Fig 1: The blast furnace + blast oxygen furnace steel production route.

Fig 2: The DRI-EAF steel production route.

The two production routes are illustrated here. These pathways naturally form a directed graph, comprised of nodes for technology plants and commodities.

Let’s explore decarbonisation pathways for a simple steel portfolio in Japan. With a strong automotive industry, Japan is a major steel producer, producing 89mn tonnes in 2022[1]. It is also the second largest exporter of steel in the world, exporting 32mn tonnes in 2022[2]. It imports the required primary materials for production. Since the Fukushima disaster in 2011, Japan’s electricity grid has been dominated by coal and gas generation[3].

Australia and South Africa are both major exporters of iron ore and coal. They also have significant endowments of renewable energy generating potential. Let’s formulate a three-region model to explore options for investment in primary conversion plants in Australia or South Africa. Let’s also consider that certain commodities can be traded on seaborne markets: oil, coal, coke, ore, and direct reduced iron. Which combination of plants, if any, might be optimally relocated to Australia or South Africa under a net-zero pathway?

We will build up a plant-level mixed-integer linear programme to explore this research question.

We will model each plant individually in each region.
We’ll have two decision variables: flows Fon each edge between commodity and plant nodes; and an investment decision CapExp, representing whether the plant is to be built or not.
We’ll introduce a number of constraints to respect mass balances and technology parameters
We’ll optimise for least costs, but set a constraint on total carbon emissions

Let’s begin!

Model Setup

Our system model has a graph structure comprised of nodes, representing our plants, and edges, along which flows can traverse the graph. Supply of each commodity must traverse the graph from the nodes where it is produced to nodes where it is demanded. Edges exist between each node and each plant accepting the commodity as inputs. The capacity of the edges is determined by the investment decision variable of the model — full capacity if the investment decisions is made, (i.e. CapExp=1) and zero otherwise. Total system costs to be minimised are the combination of both opex as a function of flows and capex from capital investment. The graph below is repeated for every commodity and technology, in every region, at every timestep.

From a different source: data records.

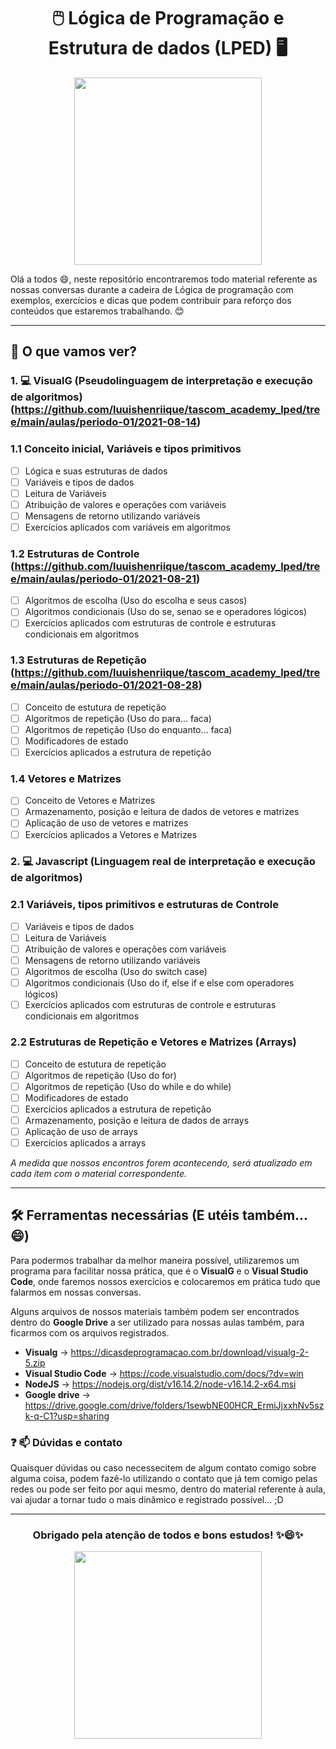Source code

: <div align="center"><h1> 🖱️  Lógica de Programação e Estrutura de dados (LPED) 🖥️</> </div>

<div align="center">
  <img src="https://media.giphy.com/media/Dh5q0sShxgp13DwrvG/giphy.gif" width="300"/>
</div>

Olá a todos 😄, neste repositório encontraremos todo material referente as nossas conversas durante a cadeira de Lógica de programação com exemplos, exercícios e dicas que podem contribuir para reforço dos conteúdos que estaremos trabalhando. 😊

---
## 🤔 O que vamos ver? 

### 1. 💻 VisualG  (Pseudolinguagem de interpretação e execução de algoritmos) (https://github.com/luuishenriique/tascom_academy_lped/tree/main/aulas/periodo-01/2021-08-14)

### 1.1 Conceito inicial, Variáveis e tipos primitivos 
- [ ] Lógica e suas estruturas de dados
- [ ]  Variáveis e tipos de dados 
- [ ]  Leitura de Variáveis
- [ ]  Atribuição de valores e operações com variáveis
- [ ]  Mensagens de retorno utilizando variáveis
- [ ]  Exercícios aplicados com variáveis em algoritmos

### 1.2 Estruturas de Controle (https://github.com/luuishenriique/tascom_academy_lped/tree/main/aulas/periodo-01/2021-08-21)
- [ ]  Algoritmos de escolha (Uso do escolha e seus casos)
- [ ]  Algoritmos condicionais (Uso do se, senao se e operadores lógicos)
- [ ]  Exercícios aplicados com estruturas de controle e estruturas condicionais em algoritmos

### 1.3 Estruturas de Repetição (https://github.com/luuishenriique/tascom_academy_lped/tree/main/aulas/periodo-01/2021-08-28)
- [ ] Conceito de estutura de repetição
- [ ]  Algoritmos de repetição (Uso do para... faca)
- [ ]  Algoritmos de repetição (Uso do enquanto... faca)
- [ ]  Modificadores de estado
- [ ]  Exercícios aplicados a estrutura de repetição

### 1.4 Vetores e Matrizes 
- [ ]  Conceito de Vetores e Matrizes
- [ ]  Armazenamento, posição e leitura de dados de vetores e matrizes
- [ ]  Aplicação de uso de vetores e matrizes
- [ ]  Exercícios aplicados a Vetores e Matrizes

### 2. 💻 Javascript (Linguagem real de interpretação e execução de algoritmos)
    
### 2.1 Variáveis, tipos primitivos e estruturas de Controle
- [ ]  Variáveis e tipos de dados 
- [ ]  Leitura de Variáveis
- [ ]  Atribuição de valores e operações com variáveis
- [ ]  Mensagens de retorno utilizando variáveis
- [ ]  Algoritmos de escolha (Uso do switch case)
- [ ]  Algoritmos condicionais (Uso do if, else if e else com operadores lógicos)
- [ ]  Exercícios aplicados com estruturas de controle e estruturas condicionais em algoritmos

### 2.2 Estruturas de Repetição e Vetores e Matrizes (Arrays)
- [ ] Conceito de estutura de repetição
- [ ]  Algoritmos de repetição (Uso do for)
- [ ]  Algoritmos de repetição (Uso do while e do while)
- [ ]  Modificadores de estado
- [ ]  Exercícios aplicados a estrutura de repetição
- [ ]  Armazenamento, posição e leitura de dados de arrays
- [ ]  Aplicação de uso de arrays
- [ ]  Exercícios aplicados a arrays

*A medida que nossos encontros forem acontecendo, será atualizado em cada item com o material correspondente.*

---
## 🛠️ Ferramentas necessárias (E utéis também... 😄) 
Para podermos trabalhar da melhor maneira possível, utilizaremos um programa para facilitar nossa prática, que é o **VisualG**  e o **Visual Studio Code**, onde faremos nossos exercícios e colocaremos em prática tudo que falarmos em nossas conversas.

Alguns arquivos de nossos materiais também podem ser encontrados dentro do **Google Drive** a ser utilizado para nossas aulas também, para ficarmos com os arquivos registrados. 

- **Visualg** -> https://dicasdeprogramacao.com.br/download/visualg-2-5.zip
- **Visual Studio Code** -> https://code.visualstudio.com/docs/?dv=win
-  **NodeJS** -> https://nodejs.org/dist/v16.14.2/node-v16.14.2-x64.msi
- **Google drive** -> https://drive.google.com/drive/folders/1sewbNE00HCR_ErmiJjxxhNv5szk-q-C1?usp=sharing

### ❓ 📫 Dúvidas e contato

Quaisquer dúvidas ou caso necessecitem de algum contato comigo sobre alguma coisa, podem fazê-lo utilizando o contato que já tem comigo pelas redes ou pode ser feito por aqui mesmo, dentro do material referente à aula, vai ajudar a tornar tudo o mais dinâmico e registrado possível... ;D

---


<div align="center"><h3> Obrigado pela atenção de todos e bons estudos! ✨😄✨
</> </div> 

<div align="center">
  <img src="https://media.giphy.com/media/MdA16VIoXKKxNE8Stk/giphy.gif" width="300" height="300"/>
</div>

Fig 3: Representative layout of the least-cost flow problem with edge investment.

Let’s import our Python packages. We’ll use NetworkX to assemble our data in a graph structure. We’ll then turn our graph into a linear programme using PuLP. Finally we’ll import Pydantic’s BaseModel and a few itertools to help us structure our data.

from itertools import chain, product
import json
from pulp import *
import networkx as nx
from pydantic import BaseModel

Systems models being with several sets that define the dimensions of our model. YEARS define the time dimension of our model. To reduce the complexity of our model, we sample every 5 years. COMMODITIES are the various flows of energy and materials that move through our model. We define external, internal, and target commodities, as well as commodities that can be transportable between regions.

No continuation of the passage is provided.